12月12日 地域医療支援研修会~もしもの時について話し合う対話力~
更新日 令和7年12月18日
地域での情報共有と連携強化のための研修会を茅ヶ崎市高齢福祉課と共同開催。
「もしもの時について話し合う対話力~もしバナゲームから学ぶACP~」をテーマに医療関係者など65名が参加

12月12日、当院講堂にて「令和7年度 第3回地域医療支援研修会」を茅ヶ崎市役所高齢福祉課との共催にて開催いたしました。今回のテーマは「もしもの時について話し合う対話力~もしバナゲームから学ぶACP~」。ACPとは、将来の医療やケアについて、本人があらかじめ考え、家族や医療・ケアチームと話し合い、その意向を共有する取り組みです。高齢化や医療の多様化といった背景の中で、近年ますます注目を集めています。

研修会ではまず、当院におけるACPの取り組みを紹介した後、小谷洋子先生にご講演いただきました。小谷先生は看護師として様々な診療科での勤務を経験したのち、特別養護老人ホームや訪問看護・在宅系看護の分野に携わりながらACPへの研究を深め、職員教育や研修講師、書籍の執筆などでご活躍されています。

講演では、小谷先生のご経験に基づいたACPへの向き合い方や、今日の医療現場におけるACPの現状などを具体的なケースを交えながらお話いただきました。参加者の多くがメモをとったり、熱心に聞き入っている様子が印象的でした。

講演の後半には、参加者同士でグループになり「もしバナゲーム」を体験しました。
「もしバナゲーム」は人生の終末期に関する対話を促進する目的で開発された米国初のカードゲームで、ACPの入り口として気づきを得るきっかけを提供できるツールとされています。近年は少しずつ医療や介護の現場で活用され始めており、茅ヶ崎市高齢福祉課でも普及啓発に取り組んでいます。

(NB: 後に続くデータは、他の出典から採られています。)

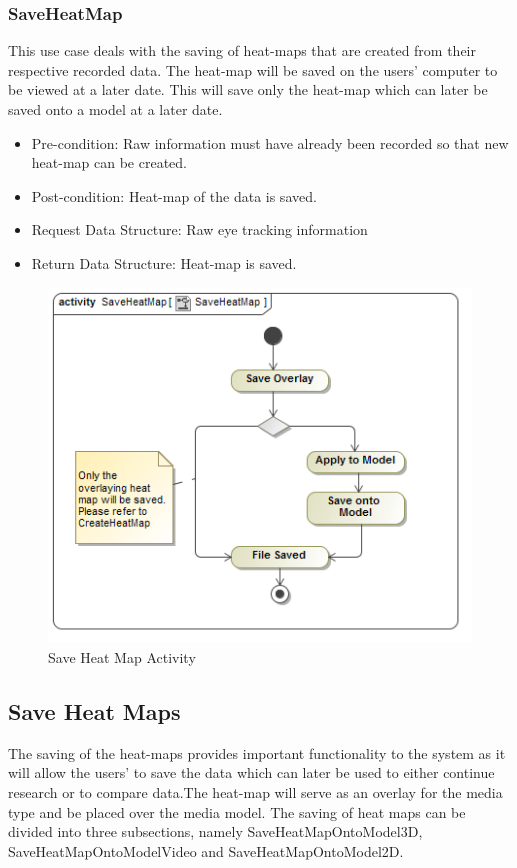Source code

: 	\subsubsection{SaveHeatMap}
	This use case deals with the saving of heat-maps that are created from their respective recorded data. The heat-map will be saved on the users' computer to be viewed at a later date. This will save only the heat-map which can later be saved onto a model at a later date.
	\begin{itemize}
		\item Pre-condition: Raw information must have already been recorded so that new heat-map can be created.
		\item Post-condition: Heat-map of the data is saved.
		\item Request Data Structure: Raw eye tracking information
		\item Return Data Structure: Heat-map is saved.
	\end{itemize}
	
	\begin{figure}[!ht]
		\centering
		\includegraphics[scale=0.5,width=15cm,keepaspectratio]{Diagrams/Activity_Diagram__SaveHeatMap__SaveHeatMap.png}
		\caption{Save Heat Map Activity}
	\end{figure}
	
\subsection{Save Heat Maps}
	The saving of the heat-maps provides important functionality to the system as it will allow the users' to save the data which can later be used to either continue research or to compare data.The heat-map will serve as an overlay for the media type and be placed over the media model. The saving of heat maps can be divided into three subsections, namely SaveHeatMapOntoModel3D, SaveHeatMapOntoModelVideo and SaveHeatMapOntoModel2D.
	\newline
	
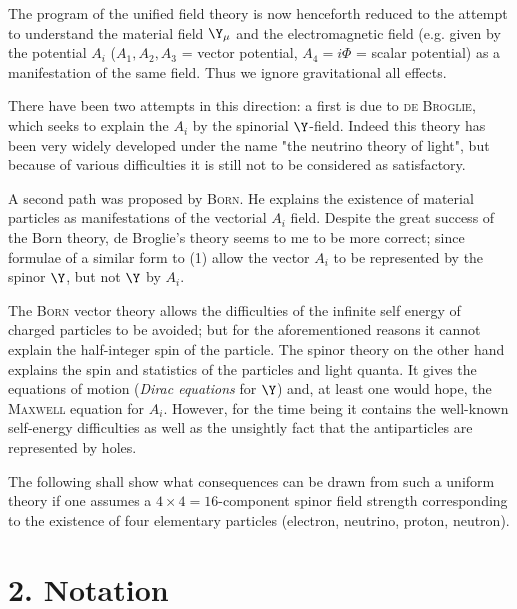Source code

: \documentclass{article}
\begin{document}
The program of the unified field theory is now henceforth reduced to the attempt to understand the material field $\Y_\mu$ and the electromagnetic field (e.g. given by the potential $A_i$ ($A_1,A_2,A_3$ = vector potential, $A_4 = i\Phi$ = scalar potential) as a manifestation of the same field. Thus we ignore gravitational all effects.

There have been two attempts in this direction: a first is due to \textsc{de Broglie}\cite{5}, which seeks to explain the $A_i$ by the spinorial $\Y$-field. Indeed this theory has been very widely developed under the name "the neutrino theory of light"\cite{6}, but because of various difficulties it is still not to be considered as satisfactory.

A second path was proposed by \textsc{Born}\cite{7}. He explains the existence of material particles as manifestations of the vectorial $A_i$ field. Despite the great success of the Born theory, de Broglie's theory seems to me to be more correct; since formulae of a similar form to (1) allow the vector $A_i$ to be represented by the spinor $\Y$, but not $\Y$ by $A_i$. 

The \textsc{Born} vector theory allows the difficulties of the infinite self energy of charged particles to be avoided; but for the aforementioned reasons it cannot explain the half-integer spin of the particle. The spinor theory on the other hand explains the spin and statistics of the particles and light quanta. It gives the equations of motion (\textit{Dirac equations} for $\Y$) and, at least one would hope, the \textsc{Maxwell} equation for $A_i$. However, for the time being it contains the well-known self-energy difficulties as well as the unsightly fact that the antiparticles are represented by holes.

The following shall show what consequences can be drawn from such a uniform theory if one assumes a $4 \times 4 = 16$-component spinor field strength corresponding to the existence of four elementary particles (electron, neutrino, proton, neutron).

\section*{2. Notation}
\end{document}
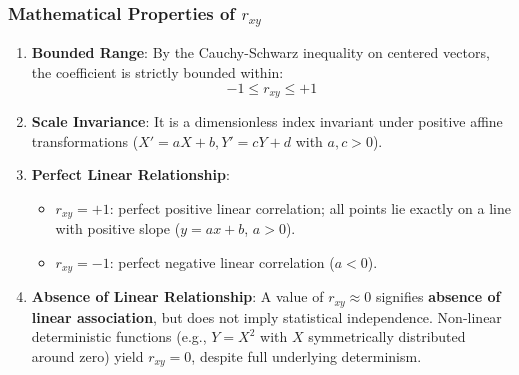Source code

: \subsubsection{Mathematical Properties of $r_{xy}$}
\begin{enumerate}
    \item \textbf{Bounded Range}: By the Cauchy-Schwarz inequality on centered vectors, the coefficient is strictly bounded within:
    \begin{equation}
        -1 \le r_{xy} \le +1
    \end{equation}
    \item \textbf{Scale Invariance}: It is a dimensionless index invariant under positive affine transformations ($X' = aX + b, Y' = cY + d$ with $a, c > 0$).
    \item \textbf{Perfect Linear Relationship}:
    \begin{itemize}
        \item $r_{xy} = +1$: perfect positive linear correlation; all points lie exactly on a line with positive slope ($y = ax + b$, $a > 0$).
        \item $r_{xy} = -1$: perfect negative linear correlation ($a < 0$).
    \end{itemize}
    \item \textbf{Absence of Linear Relationship}: A value of $r_{xy} \approx 0$ signifies \textbf{absence of linear association}, but does not imply statistical independence. Non-linear deterministic functions (e.g., $Y = X^2$ with $X$ symmetrically distributed around zero) yield $r_{xy} = 0$, despite full underlying determinism.
\end{enumerate}

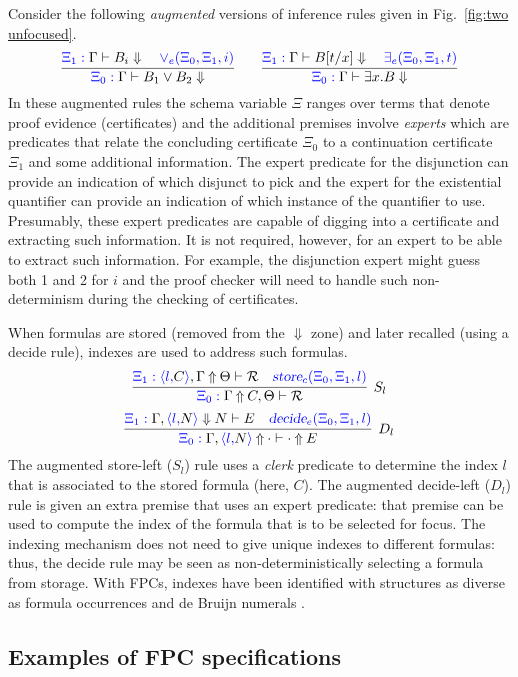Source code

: \documentclass{llncs}
\begin{document}
Consider the following \emph{augmented} versions of inference
rules given in Fig.~\ref{fig:two unfocused}.
\[
\infer{\bXi0 \jRf{\Gamma}{B_1\lor B_2}}
      {\bXi1 \jRf{\Gamma}{B_i}\quad \blue{\orExpert{\Xi_0}{\Xi_1}{i}}}
\qquad
\infer{\bXi0 \jRf{\Gamma}{\exists x.B}}
      {\bXi1 \jRf{\Gamma}{B[t/x]}\quad\blue{\someExpert{\Xi_0}{\Xi_1}{t}}}
\]
In these augmented rules the schema variable $\Xi$ ranges over terms
that denote proof evidence (certificates) and the additional premises
involve \emph{experts} which are predicates that relate the concluding
certificate $\Xi_0$ to a continuation certificate $\Xi_1$ and some
additional information.
%
The expert predicate for the disjunction can provide an indication of
which disjunct to pick and the expert for the existential quantifier
can provide an indication of which instance of the quantifier to use.
%
Presumably, these expert predicates are capable of digging into a
certificate and extracting such information.
%
It is not required, however, for an expert to be able to extract
such information.
%
For example, the disjunction expert might guess both 1 and 2 for $i$
and the proof checker will need to handle such non-determinism during
the checking of certificates.

When formulas are stored (removed from the $\Downarrow$ zone) and
later recalled (using a decide rule), indexes are used to address such
formulas. 
\[
  \infer[S_l]{\bXi0 \jUnfamb{\Gamma}{C,\Theta}{\null}}
             {\bXi1 \jUnfamb{\tupp{l}{C},\Gamma}{\Theta}{\null}\quad
              \blue{\storeClerk{\Xi_0}{\Xi_1}{l}}}
\]
\[
  \infer[D_l]{\bXi0 \jUnf{\Gamma,\tupp{l}{N}}{\cdot}{\cdot}{E}}
             {\bXi1 \jLf{\Gamma,\tupp{l}{N}}{N}{E}\quad
              \blue{\decideExpert{\Xi_0}{\Xi_1}{l}}}
\]
The augmented store-left ($S_l$) rule uses a \emph{clerk} predicate
to determine the index $l$ that is associated to the stored formula
(here, $C$).  The augmented decide-left ($D_l$) rule is given an extra
premise that uses an expert predicate: that premise can be used to
compute the index of the formula that is to be selected for focus.
%
The indexing mechanism does not need to give unique indexes to
different formulas: thus, the decide rule may be seen as
non-deterministically selecting a formula from storage.
%
With FPCs, indexes have been identified with
structures as diverse as formula occurrences and de Bruijn numerals
\cite{chihani17jar}.


\subsection{Examples of FPC specifications}
\end{document}
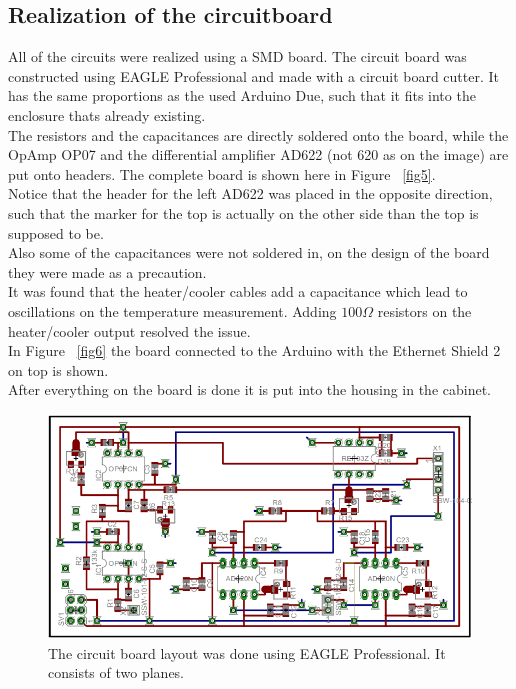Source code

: \documentclass[12pt]{scrartcl}
\begin{document}
    \subsection{Realization of the circuitboard}
      All of the circuits were realized using a SMD board. The circuit board was
      constructed using EAGLE Professional and made with a circuit board cutter.
      It has the same proportions as the used Arduino Due, such that it fits
      into the enclosure thats already existing.
      \\The resistors and the capacitances are directly soldered onto the board,
      while the OpAmp OP07 and the differential amplifier AD622
      (not 620 as on the image) are put onto
      headers. The complete board is shown here in Figure~ \ref{fig5}.
      \\ Notice that the header for the left AD622 was placed in the opposite
      direction, such that the marker for the top is actually on the other side
      than the top is supposed to be.\\
      Also some of the capacitances were not soldered in, on the design of the
      board they were made as a precaution.\\
      It was found that the heater/cooler cables add a capacitance which lead
      to oscillations on the temperature measurement. Adding $100 \Omega$
      resistors on the heater/cooler output resolved the issue.\\ In Figure~
      \ref{fig6} the board connected to the Arduino with the Ethernet
      Shield 2 on top is shown. \\
      After everything on the board is done it is put into the housing in the
      cabinet.
      \begin{figure}[H]
        \includegraphics[width = \textwidth]{board.png}
        \caption{The circuit board layout was done using EAGLE Professional.
        It consists of two planes.}
        \label{fig4}
      \end{figure}
\end{document}
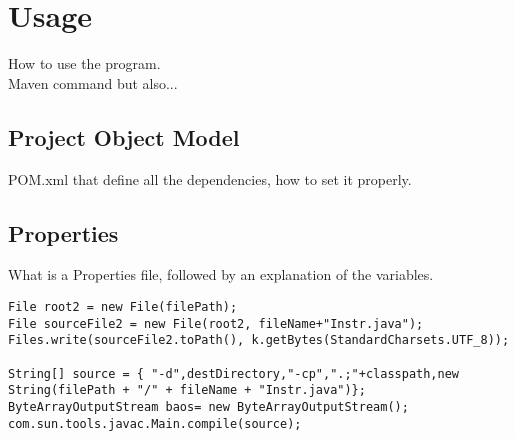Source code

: \chapter{Usage}
How to use the program.\\
Maven command but also...
\section{Project Object Model}
POM.xml that define all the dependencies, how to set it properly.
\section{Properties}
What is a Properties file, followed by an explanation of the variables.


\lstset{language=Java}          %
\begin{lstlisting}[caption={Testing how to print code!}]  % Start your code-block
File root2 = new File(filePath);
File sourceFile2 = new File(root2, fileName+"Instr.java");
Files.write(sourceFile2.toPath(), k.getBytes(StandardCharsets.UTF_8));

String[] source = { "-d",destDirectory,"-cp",".;"+classpath,new String(filePath + "/" + fileName + "Instr.java")};
ByteArrayOutputStream baos= new ByteArrayOutputStream();
com.sun.tools.javac.Main.compile(source);
\end{lstlisting}
\newpage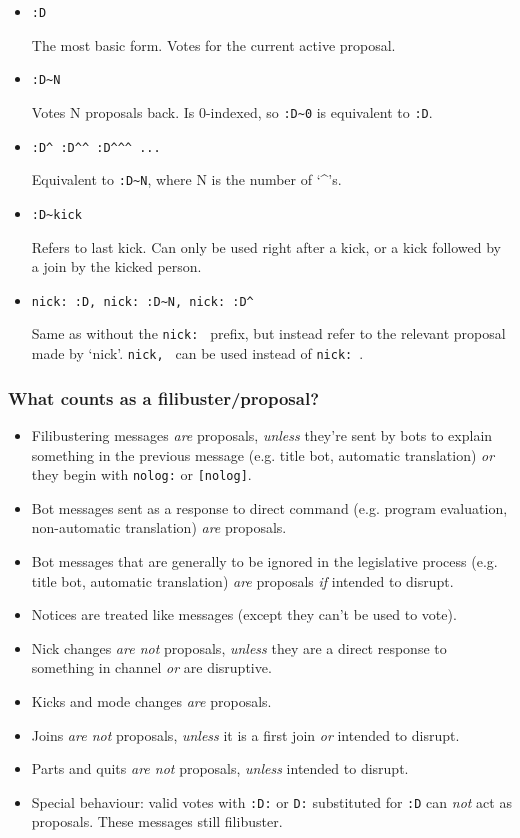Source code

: \documentclass[11pt]{article}
\begin{document}
\begin{itemize}
\item \texttt{:D}

The most basic form. Votes for the current active proposal.

\item \texttt{:D\~{}N}

Votes N proposals back. Is 0-indexed, so \texttt{:D\~{}0} is equivalent to \texttt{:D}.

\item \texttt{:D\^{} :D\^{}\^{} :D\^{}\^{}\^{} ...}

Equivalent to \texttt{:D\~{}N}, where N is the number of `\^{}'s.

\item \texttt{:D\~{}kick}

Refers to last kick. Can only be used right after a kick, or a kick followed by a join
by the kicked person.

\item \texttt{nick: :D, nick: :D\~{}N, nick: :D\^{}}

Same as without the \texttt{nick: } prefix, but instead refer to the relevant proposal
made by `nick'. \texttt{nick, } can be used instead of \texttt{nick: }.
\end{itemize}


\subsubsection{What counts as a filibuster/proposal?}

\begin{itemize}
\item Filibustering messages \emph{are} proposals, \emph{unless} they're sent by 
bots to explain something in the previous message (e.g. title bot, automatic translation) 
\emph{or} they begin with \texttt{nolog:} or \texttt{[nolog]}.
\item Bot messages sent as a response to direct command (e.g. program evaluation,
non-automatic translation) \emph{are} proposals.
\item Bot messages that are generally to be ignored in the legislative process (e.g. title
bot, automatic translation) \emph{are} proposals \emph{if} intended to disrupt.
\item Notices are treated like messages (except they can't be used to vote).
\item Nick changes \emph{are not} proposals, \emph{unless} they are a direct response
to something in channel \emph{or} are disruptive.
\item Kicks and mode changes \emph{are} proposals.
\item Joins \emph{are not} proposals, \emph{unless} it is a first join \emph{or} intended
to disrupt.
\item Parts and quits \emph{are not} proposals, \emph{unless} intended to disrupt.
\item Special behaviour: valid votes with \texttt{:D:} or \texttt{D:} substituted for \texttt{:D}
can \emph{not} act as proposals. These messages still filibuster.
\end{itemize}
\end{document}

ゲームが始まると参加者は、自分にとって大切な価値観や選好が書かれたカードを決まった枚数だけ選んでいきます。賑やかな雰囲気のなかでも、自身の人生において大切なことは何かを真剣に考える参加者の姿が見られました。
「自分のことを見つめなおすきっかけになった」「他の参加者との意向の違いがとても興味深かった」などの声が聞かれ、それぞれの立場から相手の価値観を尊重し、想いを言葉にして伝えるむずかしさ、大切さを再確認する場となりました。

研修会には医師、看護師、保健師、ケアマネージャー、社会福祉士、薬剤師、理学療法士といった医療・福祉の専門職に加え、行政職員など幅広い職種の方々にご参加いただきました。遅い時間にもかかわらず、たくさんのご参加・ご協力をありがとうございました。

当院は、平成24年3月8日に神奈川県知事より「地域医療支援病院」としての承認を受けました。今後とも、地域の医療従事者を対象とした研修会等の開催を通じ、地域医療の充実及び連携推進に努めてまいります。